The FLAVR_VFI node specializes in video frame interpolation, specifically designed to enhance video quality by interpolating frames to achieve a smoother motion at a 2x rate. It emphasizes the use of the FLAVR model for generating intermediate frames in a video sequence, ensuring a more fluid and visually appealing playback experience.

Input types

Required

  • ckpt_name
    • The checkpoint name for loading the specific pretrained FLAVR model, facilitating the use of trained weights for interpolation.
    • Comfy dtype: COMBO[STRING]
    • Python dtype: str
  • frames
    • The input video frames to be interpolated.
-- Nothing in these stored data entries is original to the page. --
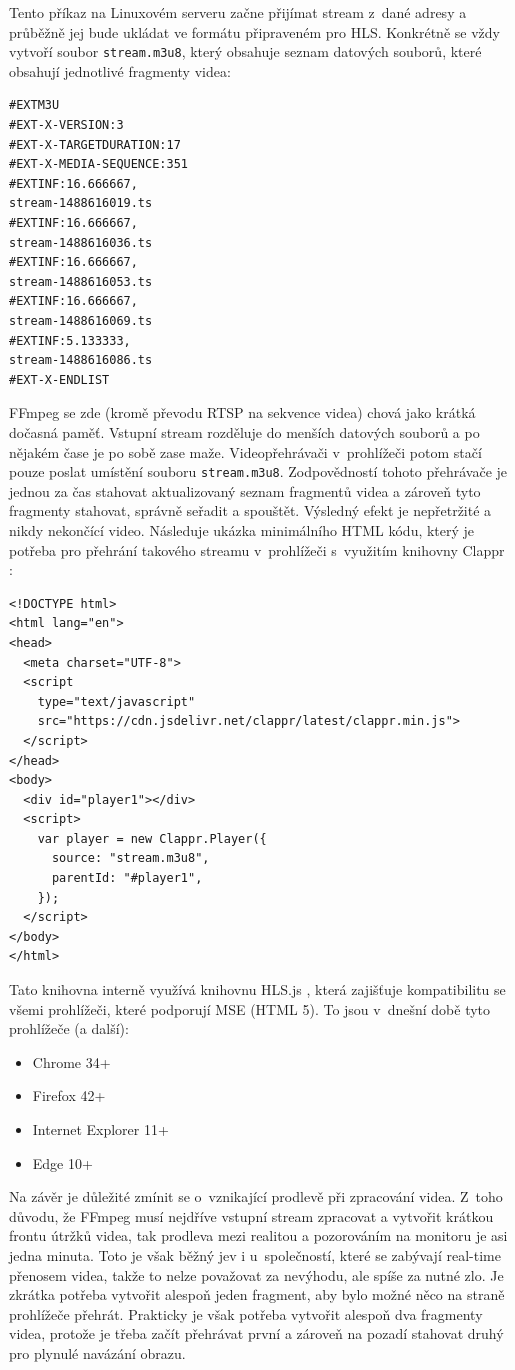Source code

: Tento příkaz na Linuxovém serveru začne přijímat stream z~dané adresy a průběžně jej bude ukládat ve formátu připraveném pro HLS. Konkrétně se vždy vytvoří soubor \texttt{stream.m3u8}, který obsahuje seznam datových souborů, které obsahují jednotlivé fragmenty videa:

\begin{verbatim}
#EXTM3U
#EXT-X-VERSION:3
#EXT-X-TARGETDURATION:17
#EXT-X-MEDIA-SEQUENCE:351
#EXTINF:16.666667,
stream-1488616019.ts
#EXTINF:16.666667,
stream-1488616036.ts
#EXTINF:16.666667,
stream-1488616053.ts
#EXTINF:16.666667,
stream-1488616069.ts
#EXTINF:5.133333,
stream-1488616086.ts
#EXT-X-ENDLIST
\end{verbatim}

FFmpeg se zde (kromě převodu RTSP na sekvence videa) chová jako krátká dočasná paměť. Vstupní stream rozděluje do menších datových souborů a po nějakém čase je po sobě zase maže. Videopřehrávači v~prohlížeči potom stačí pouze poslat umístění souboru \texttt{stream.m3u8}. Zodpovědností tohoto přehrávače je jednou za čas stahovat aktualizovaný seznam fragmentů videa a zároveň tyto fragmenty stahovat, správně seřadit a spouštět. Výsledný efekt je nepřetržité a nikdy nekončící video. Následuje ukázka minimálního HTML kódu, který je potřeba pro přehrání takového streamu v~prohlížeči s~využitím knihovny Clappr \cite{clappr}:

\begin{verbatim}
<!DOCTYPE html>
<html lang="en">
<head>
  <meta charset="UTF-8">
  <script
    type="text/javascript"
    src="https://cdn.jsdelivr.net/clappr/latest/clappr.min.js">
  </script>
</head>
<body>
  <div id="player1"></div>
  <script>
    var player = new Clappr.Player({
      source: "stream.m3u8",
      parentId: "#player1",
    });
  </script>
</body>
</html>
\end{verbatim}

Tato knihovna interně využívá knihovnu HLS.js \cite{hlsjs}, která zajišťuje kompatibilitu se všemi prohlížeči, které podporují MSE (HTML 5). To jsou v~dnešní době tyto prohlížeče (a další):

\begin{itemize}
\item Chrome 34+
\item Firefox 42+
\item Internet Explorer 11+
\item Edge 10+
\end{itemize}

Na závěr je důležité zmínit se o~vznikající prodlevě při zpracování videa. Z~toho důvodu, že FFmpeg musí nejdříve vstupní stream zpracovat a vytvořit krátkou frontu útržků videa, tak prodleva mezi realitou a pozorováním na monitoru je asi jedna minuta. Toto je však běžný jev i u~společností, které se zabývají real-time přenosem videa, takže to nelze považovat za nevýhodu, ale spíše za nutné zlo. Je zkrátka potřeba vytvořit alespoň jeden fragment, aby bylo možné něco na straně prohlížeče přehrát. Prakticky je však potřeba vytvořit alespoň dva fragmenty videa, protože je třeba začít přehrávat první a zároveň na pozadí stahovat druhý pro plynulé navázání obrazu.

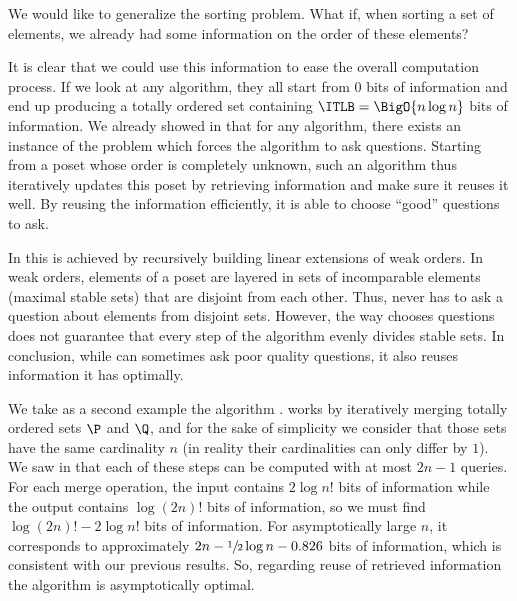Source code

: 
We would like to generalize the sorting problem. What if, when sorting a set of
elements, we already had some information on the order of these elements?


It is clear that we could use this information to ease the overall computation
process. If we look at any \BigO{\ITLB} algorithm, they all start from
$0$ bits of information and end up producing a totally ordered set containing
$\ITLB = \BigO{n \log n}$ bits of information. We already showed in
 that for any algorithm, there exists an instance of the
problem which forces the algorithm to ask  questions.
Starting from a poset whose order is completely unknown, such an algorithm
thus iteratively updates this poset by retrieving information and make sure it
reuses it well. By reusing the information efficiently, it is able to
choose ``good'' questions to ask.


In \quicksort this is achieved by recursively building linear extensions of weak
orders. In weak orders, elements of a poset are layered in sets of incomparable
elements (maximal stable sets) that are disjoint from each other.
Thus, \quicksort never has to ask a question about elements from disjoint
sets. However, the way \quicksort chooses questions does not guarantee that every
step of the algorithm evenly divides stable sets. In conclusion, while
\quicksort can sometimes ask poor quality questions, it also reuses information
it has optimally.


We take as a second example the algorithm \mergesort. \mergesort works by
iteratively merging totally ordered sets $\P$ and $\Q$, and for the sake of
simplicity we consider that those sets have the same cardinality $n$  (in
reality their cardinalities can only differ by $1$). We saw in
 that each of these steps can be computed with at most
\(2n-1\) queries. For each merge operation, the input
contains $2 \log n!$ bits of information while the output contains $\log (2n)!$
bits of information, so we must find \(\log (2n)! - 2 \log n!\) bits of
information. For asymptotically large \(n\), it corresponds to approximately
\(2 n - \sfrac{1}{2} \log n - 0.826\) bits of information, which is
consistent with our previous results. So, regarding reuse of retrieved
information the \mergesort algorithm is asymptotically optimal.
These frames are processed to generate intermediate frames, enhancing the video's smoothness.
    • Comfy dtype: IMAGE
    • Python dtype: torch.Tensor
  • clear_cache_after_n_frames
    • Specifies the number of frames processed before clearing the CUDA cache to prevent memory overflow.
    • Comfy dtype: INT
    • Python dtype: int
  • multiplier
    • Specifies the interpolation rate, with a strong recommendation for a 2x rate to align with FLAVR's optimal performance capabilities.
    • Comfy dtype: INT
    • Python dtype: int
  • duplicate_first_last_frames
    • Indicates whether to duplicate the first and last frames in the output, potentially enhancing the visual continuity of the interpolated video.
    • Comfy dtype: BOOLEAN
    • Python dtype: bool

Optional

  • optional_interpolation_states
    • Optional states that can be used to influence the interpolation process, providing flexibility in handling various video processing scenarios.
    • Comfy dtype: INTERPOLATION_STATES
    • Python dtype: Dict[str, Any]

Output types

  • image
    • Comfy dtype: IMAGE
    • The interpolated frames produced by the FLAVR model, resulting in a smoother and more visually appealing video sequence.
    • Python dtype: List[torch.Tensor]

Usage tips

  • Infra type: GPU
  • Common nodes: unknown

Source code

class FLAVR_VFI:
    @classmethod
    def INPUT_TYPES(s):
        return {
            "required": {
                "ckpt_name": (CKPT_NAMES, ),
                "frames": ("IMAGE", ),
                "clear_cache_after_n_frames": ("INT", {"default": 10, "min": 1, "max": 1000}),
                "multiplier": ("INT", {"default": 2, "min": 2, "max": 2}), #TODO: Implement recursively invoking interpolator for multi-frame interpolation
                "duplicate_first_last_frames": ("BOOLEAN", {"default": False})
            },
            "optional": {
                "optional_interpolation_states": ("INTERPOLATION_STATES", )
            }
        }

    RETURN_TYPES = ("IMAGE", )
    FUNCTION = "vfi"
    CATEGORY = "ComfyUI-Frame-Interpolation/VFI"        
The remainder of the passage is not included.